In particular, one cannot be sure that the RSFP of neutrinos and the MSW 
effect would result in qualitatively different distortions of the neutrino 
spectrum. Still, we can learn something from this discussion.  
First, unlike the ordinary neutrino spin precession, the RSFP 
{\em does} depend on the neutrino energy. This in particular means that the 
RSFP should affect different solar neutrino experiments to a different extent 
since they are sensitive to different domains of the solar neutrino 
spectrum. Second, even though the neutrino spectrum distortion due to the 
RSFP is to a large extent uncertain, it is not absolutely arbitrary. The 
point is that not all the conceivable magnetic field profiles fit well the 
existing solar neutrino data. As I will discuss later, there is a limited 
number of the magnetic field profiles that can do the job and so the allowed 
neutrino spectrum distortions are also limited. 

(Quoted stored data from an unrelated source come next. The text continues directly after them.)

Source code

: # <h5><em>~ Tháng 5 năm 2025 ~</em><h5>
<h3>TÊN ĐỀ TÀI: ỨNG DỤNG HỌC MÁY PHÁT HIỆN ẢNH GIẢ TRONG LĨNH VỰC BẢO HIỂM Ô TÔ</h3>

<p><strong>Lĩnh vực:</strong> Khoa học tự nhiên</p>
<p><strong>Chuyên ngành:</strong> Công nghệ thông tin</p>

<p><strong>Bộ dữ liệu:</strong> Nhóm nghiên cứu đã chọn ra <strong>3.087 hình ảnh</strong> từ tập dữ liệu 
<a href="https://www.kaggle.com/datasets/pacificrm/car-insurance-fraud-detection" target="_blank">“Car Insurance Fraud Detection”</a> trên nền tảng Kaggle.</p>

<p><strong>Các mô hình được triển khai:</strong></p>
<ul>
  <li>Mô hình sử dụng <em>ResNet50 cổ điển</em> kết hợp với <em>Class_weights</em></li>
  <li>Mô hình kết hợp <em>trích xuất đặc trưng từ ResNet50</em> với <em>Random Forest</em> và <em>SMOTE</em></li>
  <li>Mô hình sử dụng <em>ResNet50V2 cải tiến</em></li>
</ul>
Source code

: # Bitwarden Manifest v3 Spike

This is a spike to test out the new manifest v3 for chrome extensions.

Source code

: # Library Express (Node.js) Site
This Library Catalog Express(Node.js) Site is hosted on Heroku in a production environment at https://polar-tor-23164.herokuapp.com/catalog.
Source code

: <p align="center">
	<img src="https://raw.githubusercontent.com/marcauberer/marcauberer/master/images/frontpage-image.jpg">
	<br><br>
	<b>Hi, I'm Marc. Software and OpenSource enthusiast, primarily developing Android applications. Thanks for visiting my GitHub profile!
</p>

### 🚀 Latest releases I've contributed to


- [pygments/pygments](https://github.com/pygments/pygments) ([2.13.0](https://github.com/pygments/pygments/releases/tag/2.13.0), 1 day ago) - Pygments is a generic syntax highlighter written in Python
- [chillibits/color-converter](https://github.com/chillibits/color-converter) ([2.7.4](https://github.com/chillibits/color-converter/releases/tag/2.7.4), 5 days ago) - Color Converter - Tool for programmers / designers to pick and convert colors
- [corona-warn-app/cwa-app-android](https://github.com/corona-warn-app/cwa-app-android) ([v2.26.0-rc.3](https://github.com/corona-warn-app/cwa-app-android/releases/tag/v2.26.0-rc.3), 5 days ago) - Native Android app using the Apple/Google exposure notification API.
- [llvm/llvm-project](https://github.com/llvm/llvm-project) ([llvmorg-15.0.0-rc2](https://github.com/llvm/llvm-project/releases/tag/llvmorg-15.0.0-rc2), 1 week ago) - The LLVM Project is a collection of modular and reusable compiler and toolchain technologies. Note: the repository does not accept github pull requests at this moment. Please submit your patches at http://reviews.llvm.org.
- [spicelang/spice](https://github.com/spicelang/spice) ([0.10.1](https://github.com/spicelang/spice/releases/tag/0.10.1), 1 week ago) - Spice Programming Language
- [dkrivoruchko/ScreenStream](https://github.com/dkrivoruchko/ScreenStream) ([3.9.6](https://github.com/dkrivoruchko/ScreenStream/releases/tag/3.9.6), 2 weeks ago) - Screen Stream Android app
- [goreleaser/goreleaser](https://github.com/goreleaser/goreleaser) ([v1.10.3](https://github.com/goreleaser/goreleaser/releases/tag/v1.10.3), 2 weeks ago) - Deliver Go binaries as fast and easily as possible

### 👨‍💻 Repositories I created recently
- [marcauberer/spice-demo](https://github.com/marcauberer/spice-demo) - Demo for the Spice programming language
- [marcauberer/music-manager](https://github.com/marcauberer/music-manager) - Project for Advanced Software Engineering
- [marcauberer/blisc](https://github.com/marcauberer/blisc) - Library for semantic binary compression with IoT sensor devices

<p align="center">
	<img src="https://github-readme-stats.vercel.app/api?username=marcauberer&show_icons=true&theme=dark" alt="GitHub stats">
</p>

\subsection{RSFP in twisting magnetic fields}
So far in my discussion 
I was assuming that the component of the magnetic field strength which is  
transverse to the neutrino momentum does not change its direction 
as the neutrino propagates. What happens if the magnetic 
field has different orientations in the transverse plane at different points 
$r$ along the neutrino path? Such ``twisting'' fields can lead to 
interesting consequences [11-17]. 
%\cite{ASch,Sm,AKS,APS,KKT,Kr,BL2}. 
The mixing term in the evolution equation (\ref{evol1}) now depends on the 
angle $\phi(r)$ between the magnetic field and a fixed direction in the 
transverse plane: $V_{ij}=\mu B_\bot(r)\,e^{i\,\phi(r)}$. By moving into 
the reference frame which rotates with the magnetic field one can 
eliminate the $e^{i\,\phi(r)}$ factor in $V_{ij}$, but there will arise 
the additional $\pm \phi'(r)/2$
%$\equiv \pm (1/2)\,d\phi(r)/dr$ 
terms in the 
diagonal elements of the effective Hamiltonian in eq. (\ref{evol1}). Such 
terms can be conveniently considered as a modification of the effective 
matter density. The adiabaticity condition (\ref{adiab1}) will also be 
modified,  
%in twisting magnetic fields, 
it will depend on $\phi''(r)$. 
In general, a right-handed twist ($\phi'<0$) tends to enhance the RSFP 
whereas a left-handed twist tends to suppress it \cite{Sm,AKS}.     

Now the question is: When are the effects of the twisting fields 
of importance, or how large the twist $\phi'$ should be to affect the RSFP 
significantly? It is easy to see that the effects of the twisting fields 
become significant when 
\be
\phi'\sim \sqrt{2} G_F N_{\rm eff}\,. 
\label{twist}
\ee
Let us make a simple estimate. Assume $\phi' \sim 1/r_0$ where $r_0$ is 
the curvature radius of the magnetic field lines. Take for $N_{\rm eff}$ 
the value of the matter density at the bottom of the convective zone of the
sun. Then eq. (\ref{twist}) gives $r_0\sim 0.1 R_\odot$, which is quite a 
reasonable value. Thus, the effects of the field twist may be
significant for the solar neutrinos. I will come back to this point 
later when I discuss the Homestake data.

Twisting magnetic fields can lead to new interesting phenomena in neutrino 
physics, such as, e.g., new resonances \cite{Sm,AKS,APS}. 
Unfortunately, I don't have enough time to discuss this topic.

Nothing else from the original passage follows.